> [EXERCISE MATERIALS]:

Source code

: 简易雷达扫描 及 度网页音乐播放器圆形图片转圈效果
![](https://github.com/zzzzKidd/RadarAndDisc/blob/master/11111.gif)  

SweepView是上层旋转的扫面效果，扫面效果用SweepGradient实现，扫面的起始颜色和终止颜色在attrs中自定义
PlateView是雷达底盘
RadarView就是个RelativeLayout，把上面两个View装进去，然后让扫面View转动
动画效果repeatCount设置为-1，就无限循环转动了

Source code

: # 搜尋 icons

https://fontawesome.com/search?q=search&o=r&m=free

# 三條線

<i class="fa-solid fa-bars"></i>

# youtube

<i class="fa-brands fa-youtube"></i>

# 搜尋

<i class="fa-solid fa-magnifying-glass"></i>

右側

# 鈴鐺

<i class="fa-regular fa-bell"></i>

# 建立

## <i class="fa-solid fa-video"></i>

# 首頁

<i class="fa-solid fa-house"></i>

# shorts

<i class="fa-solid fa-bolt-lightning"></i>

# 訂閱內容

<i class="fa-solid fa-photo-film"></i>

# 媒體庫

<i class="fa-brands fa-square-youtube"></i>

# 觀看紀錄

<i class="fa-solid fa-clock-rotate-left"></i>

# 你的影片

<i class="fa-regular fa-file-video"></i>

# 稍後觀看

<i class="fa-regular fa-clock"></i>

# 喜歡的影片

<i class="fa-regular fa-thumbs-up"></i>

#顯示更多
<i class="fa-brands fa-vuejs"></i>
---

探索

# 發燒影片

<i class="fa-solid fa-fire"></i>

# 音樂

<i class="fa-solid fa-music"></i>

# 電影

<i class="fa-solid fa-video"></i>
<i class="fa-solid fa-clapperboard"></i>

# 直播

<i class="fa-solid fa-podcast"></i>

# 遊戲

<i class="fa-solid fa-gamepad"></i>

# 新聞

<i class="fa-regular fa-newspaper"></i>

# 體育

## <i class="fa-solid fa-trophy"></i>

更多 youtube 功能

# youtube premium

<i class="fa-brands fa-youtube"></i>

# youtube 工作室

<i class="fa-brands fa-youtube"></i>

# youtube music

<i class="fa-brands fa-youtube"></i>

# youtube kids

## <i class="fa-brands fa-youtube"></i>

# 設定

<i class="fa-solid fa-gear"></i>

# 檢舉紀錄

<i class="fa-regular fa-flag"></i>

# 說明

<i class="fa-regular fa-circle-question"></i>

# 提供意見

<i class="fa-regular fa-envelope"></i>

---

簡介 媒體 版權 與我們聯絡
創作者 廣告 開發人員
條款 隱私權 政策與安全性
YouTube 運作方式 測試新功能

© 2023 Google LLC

> [WHAT IS NEEDED]:
The records above are to be duplicated exactly, every one of them.

> [TASK ANSWER]:
Source code

: 简易雷达扫描 及 度网页音乐播放器圆形图片转圈效果
![](https://github.com/zzzzKidd/RadarAndDisc/blob/master/11111.gif)  

SweepView是上层旋转的扫面效果，扫面效果用SweepGradient实现，扫面的起始颜色和终止颜色在attrs中自定义
PlateView是雷达底盘
RadarView就是个RelativeLayout，把上面两个View装进去，然后让扫面View转动
动画效果repeatCount设置为-1，就无限循环转动了

Source code

: # 搜尋 icons

https://fontawesome.com/search?q=search&o=r&m=free

# 三條線

<i class="fa-solid fa-bars"></i>

# youtube

<i class="fa-brands fa-youtube"></i>

# 搜尋

<i class="fa-solid fa-magnifying-glass"></i>

右側

# 鈴鐺

<i class="fa-regular fa-bell"></i>

# 建立

## <i class="fa-solid fa-video"></i>

# 首頁

<i class="fa-solid fa-house"></i>

# shorts

<i class="fa-solid fa-bolt-lightning"></i>

# 訂閱內容

<i class="fa-solid fa-photo-film"></i>

# 媒體庫

<i class="fa-brands fa-square-youtube"></i>

# 觀看紀錄

<i class="fa-solid fa-clock-rotate-left"></i>

# 你的影片

<i class="fa-regular fa-file-video"></i>

# 稍後觀看

<i class="fa-regular fa-clock"></i>

# 喜歡的影片

<i class="fa-regular fa-thumbs-up"></i>

#顯示更多
<i class="fa-brands fa-vuejs"></i>
---

探索

# 發燒影片

<i class="fa-solid fa-fire"></i>

# 音樂

<i class="fa-solid fa-music"></i>

# 電影

<i class="fa-solid fa-video"></i>
<i class="fa-solid fa-clapperboard"></i>

# 直播

<i class="fa-solid fa-podcast"></i>

# 遊戲

<i class="fa-solid fa-gamepad"></i>

# 新聞

<i class="fa-regular fa-newspaper"></i>

# 體育

## <i class="fa-solid fa-trophy"></i>

更多 youtube 功能

# youtube premium

<i class="fa-brands fa-youtube"></i>

# youtube 工作室

<i class="fa-brands fa-youtube"></i>

# youtube music

<i class="fa-brands fa-youtube"></i>

# youtube kids

## <i class="fa-brands fa-youtube"></i>

# 設定

<i class="fa-solid fa-gear"></i>

# 檢舉紀錄

<i class="fa-regular fa-flag"></i>

# 說明

<i class="fa-regular fa-circle-question"></i>

# 提供意見

<i class="fa-regular fa-envelope"></i>

---

簡介 媒體 版權 與我們聯絡
創作者 廣告 開發人員
條款 隱私權 政策與安全性
YouTube 運作方式 測試新功能

© 2023 Google LLC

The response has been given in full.